This week’s episode of the Viewless Wings Poetry Podcast features a special excerpt from the Exploring San Francisco podcast by San Francisco Travel. Award-winning host and travel writer Aaron Millar invited Viewless Wings founder and City of Dublin Poet Laureate James Morehead to recite his poem “nine point five miles per hour”, recorded while riding a San Francisco cable car. Aaron also interviews James about his work with the City of Dublin and how he discovered the art of poetry.
James’ poem was inspired by a visit to the San Francisco Cable Car Museum.

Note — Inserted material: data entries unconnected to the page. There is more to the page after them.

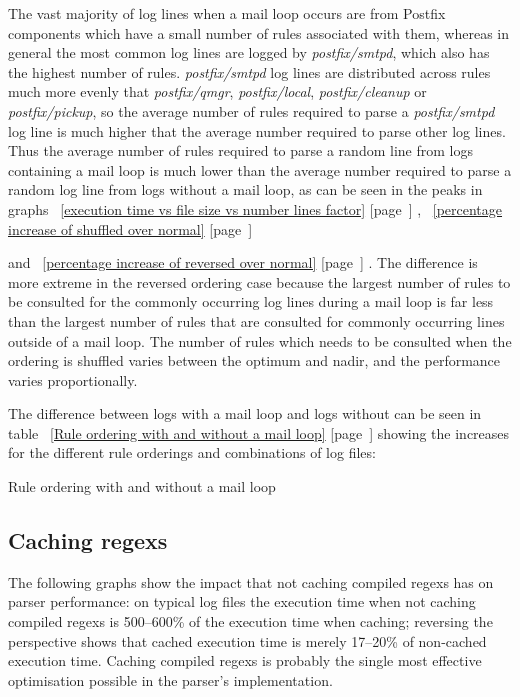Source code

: \documentclass[a4paper,12pt,draft]{article}
\newcommand{\showtable}[3]{
    \begin{table}[ht]
        \caption{#2}\label{#3}
        
    \end{table}
}
\newcommand{\refwithpage}[1]{%
    \empty{}\ref{#1} [page~\pageref{#1}]%
}
\begin{document}
The vast majority of log lines when a mail loop occurs are from Postfix
components which have a small number of rules associated with them, whereas
in general the most common log lines are logged by \textit{postfix/smtpd},
which also has the highest number of rules.  \textit{postfix/smtpd\/} log
lines are distributed across rules much more evenly that
\textit{postfix/qmgr}, \textit{postfix/local}, \textit{postfix/cleanup\/}
or \textit{postfix/pickup}, so the average number of rules required to
parse a \textit{postfix/smtpd\/} log line is much higher that the average
number required to parse other log lines.  Thus the average number of rules
required to parse a random line from logs containing a mail loop is much
lower than the average number required to parse a random log line from logs
without a mail loop, as can be seen in the peaks in
graphs~\refwithpage{execution time vs file size vs number lines
factor},~\refwithpage{percentage increase of shuffled over normal}
and~\refwithpage{percentage increase of reversed over normal}.  The
difference is more extreme in the reversed ordering case because the
largest number of rules to be consulted for the commonly occurring log
lines during a mail loop is far less than the largest number of rules that
are consulted for commonly occurring lines outside of a mail loop.  The
number of rules which needs to be consulted when the ordering is shuffled
varies between the optimum and nadir, and the performance varies
proportionally.

The difference between logs with a mail loop and logs without can be seen
in table~\refwithpage{Rule ordering with and without a mail loop} showing
the increases for the different rule orderings and combinations of log
files:

\showtable{build/stats-normal-shuffle-reverse-include}{Rule ordering with
and without a mail loop}{Rule ordering with and without a mail loop}



\subsection{Caching regexs}

The following graphs show the impact that not caching compiled regexs has
on parser performance: on typical log files the execution time when not
caching compiled regexs is 500--600\% of the execution time when caching;
reversing the perspective shows that cached execution time is merely
17--20\% of non-cached execution time.  Caching compiled regexs is probably
the single most effective optimisation possible in the parser's
implementation.
\end{document}
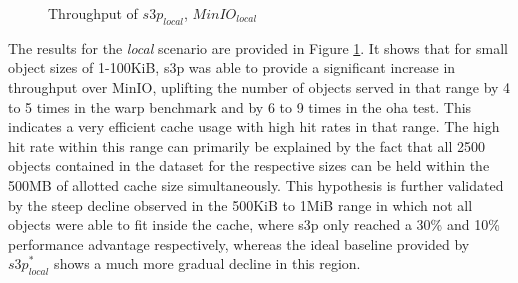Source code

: \begin{figure}[h!]
	\centering
	\caption{Throughput of ${s3p}_{local}$, ${MinIO}_{local}$}
	\label{fig:throughputlocal}
\end{figure}

The results for the \textit{local} scenario are provided in Figure \ref{fig:throughputlocal}.  It shows that for small object sizes of 1-100KiB, s3p was able to provide a significant increase in throughput over MinIO, uplifting the number of objects served in that range by 4 to 5 times in the warp benchmark and by 6 to 9 times in the oha test. This indicates a very efficient cache usage with high hit rates in that range. The high hit rate within this range can primarily be explained by the fact that all 2500 objects contained in the dataset for the respective sizes can be held within the 500MB of allotted cache size simultaneously. This hypothesis is further validated by the steep decline observed in the 500KiB to 1MiB range in which not all objects were able to fit inside the cache, where s3p only reached a 30\% and 10\% performance advantage respectively, whereas the ideal baseline provided by ${s3p}^{*}_{local}$ shows a much more gradual decline in this region.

The museum, “operated by the Friends of the Cable Car Museum as a nonprofit educational facility,” is “located in the historic Washington/Mason cable car barn and powerhouse, the museum deck overlooks the huge engines and winding wheels that pull the cables.” Incredibly, San Francisco’s cable cars are operated by the cables flowing in and out of this single building at nine point five miles per hour.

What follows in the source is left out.